## Exercise brief
Write the records out exactly as shown. No pictures.

(Records excerpted from a collection)
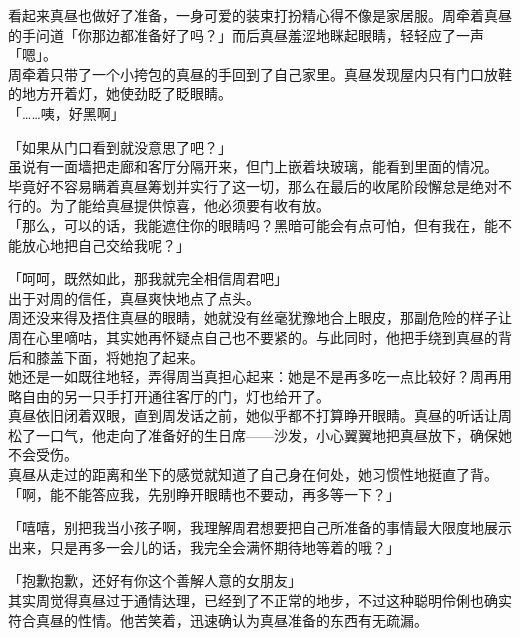 看起来真昼也做好了准备，一身可爱的装束打扮精心得不像是家居服。周牵着真昼的手问道「你那边都准备好了吗？」而后真昼羞涩地眯起眼睛，轻轻应了一声「嗯」。\\

周牵着只带了一个小挎包的真昼的手回到了自己家里。真昼发现屋内只有门口放鞋的地方开着灯，她使劲眨了眨眼睛。\\

「……咦，好黑啊」

「如果从门口看到就没意思了吧？」\\

虽说有一面墙把走廊和客厅分隔开来，但门上嵌着块玻璃，能看到里面的情况。\\

毕竟好不容易瞒着真昼筹划并实行了这一切，那么在最后的收尾阶段懈怠是绝对不行的。为了能给真昼提供惊喜，他必须要有收有放。\\

「那么，可以的话，我能遮住你的眼睛吗？黑暗可能会有点可怕，但有我在，能不能放心地把自己交给我呢？」

「呵呵，既然如此，那我就完全相信周君吧」\\

出于对周的信任，真昼爽快地点了点头。\\

周还没来得及捂住真昼的眼睛，她就没有丝毫犹豫地合上眼皮，那副危险的样子让周在心里嘀咕，其实她再怀疑点自己也不要紧的。与此同时，他把手绕到真昼的背后和膝盖下面，将她抱了起来。\\

她还是一如既往地轻，弄得周当真担心起来：她是不是再多吃一点比较好？周再用略自由的另一只手打开通往客厅的门，灯也给开了。\\

真昼依旧闭着双眼，直到周发话之前，她似乎都不打算睁开眼睛。真昼的听话让周松了一口气，他走向了准备好的生日席——沙发，小心翼翼地把真昼放下，确保她不会受伤。\\

真昼从走过的距离和坐下的感觉就知道了自己身在何处，她习惯性地挺直了背。\\

「啊，能不能答应我，先别睁开眼睛也不要动，再多等一下？」

「嘻嘻，别把我当小孩子啊，我理解周君想要把自己所准备的事情最大限度地展示出来，只是再多一会儿的话，我完全会满怀期待地等着的哦？」

「抱歉抱歉，还好有你这个善解人意的女朋友」\\

其实周觉得真昼过于通情达理，已经到了不正常的地步，不过这种聪明伶俐也确实符合真昼的性情。他苦笑着，迅速确认为真昼准备的东西有无疏漏。\\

## Response to this task
 看起来真昼也做好了准备，一身可爱的装束打扮精心得不像是家居服。周牵着真昼的手问道「你那边都准备好了吗？」而后真昼羞涩地眯起眼睛，轻轻应了一声「嗯」。\\

周牵着只带了一个小挎包的真昼的手回到了自己家里。真昼发现屋内只有门口放鞋的地方开着灯，她使劲眨了眨眼睛。\\

「……咦，好黑啊」

「如果从门口看到就没意思了吧？」\\

虽说有一面墙把走廊和客厅分隔开来，但门上嵌着块玻璃，能看到里面的情况。\\

毕竟好不容易瞒着真昼筹划并实行了这一切，那么在最后的收尾阶段懈怠是绝对不行的。为了能给真昼提供惊喜，他必须要有收有放。\\

「那么，可以的话，我能遮住你的眼睛吗？黑暗可能会有点可怕，但有我在，能不能放心地把自己交给我呢？」

「呵呵，既然如此，那我就完全相信周君吧」\\

出于对周的信任，真昼爽快地点了点头。\\

周还没来得及捂住真昼的眼睛，她就没有丝毫犹豫地合上眼皮，那副危险的样子让周在心里嘀咕，其实她再怀疑点自己也不要紧的。与此同时，他把手绕到真昼的背后和膝盖下面，将她抱了起来。\\

她还是一如既往地轻，弄得周当真担心起来：她是不是再多吃一点比较好？周再用略自由的另一只手打开通往客厅的门，灯也给开了。\\

真昼依旧闭着双眼，直到周发话之前，她似乎都不打算睁开眼睛。真昼的听话让周松了一口气，他走向了准备好的生日席——沙发，小心翼翼地把真昼放下，确保她不会受伤。\\

真昼从走过的距离和坐下的感觉就知道了自己身在何处，她习惯性地挺直了背。\\

「啊，能不能答应我，先别睁开眼睛也不要动，再多等一下？」

「嘻嘻，别把我当小孩子啊，我理解周君想要把自己所准备的事情最大限度地展示出来，只是再多一会儿的话，我完全会满怀期待地等着的哦？」

「抱歉抱歉，还好有你这个善解人意的女朋友」\\

其实周觉得真昼过于通情达理，已经到了不正常的地步，不过这种聪明伶俐也确实符合真昼的性情。他苦笑着，迅速确认为真昼准备的东西有无疏漏。\\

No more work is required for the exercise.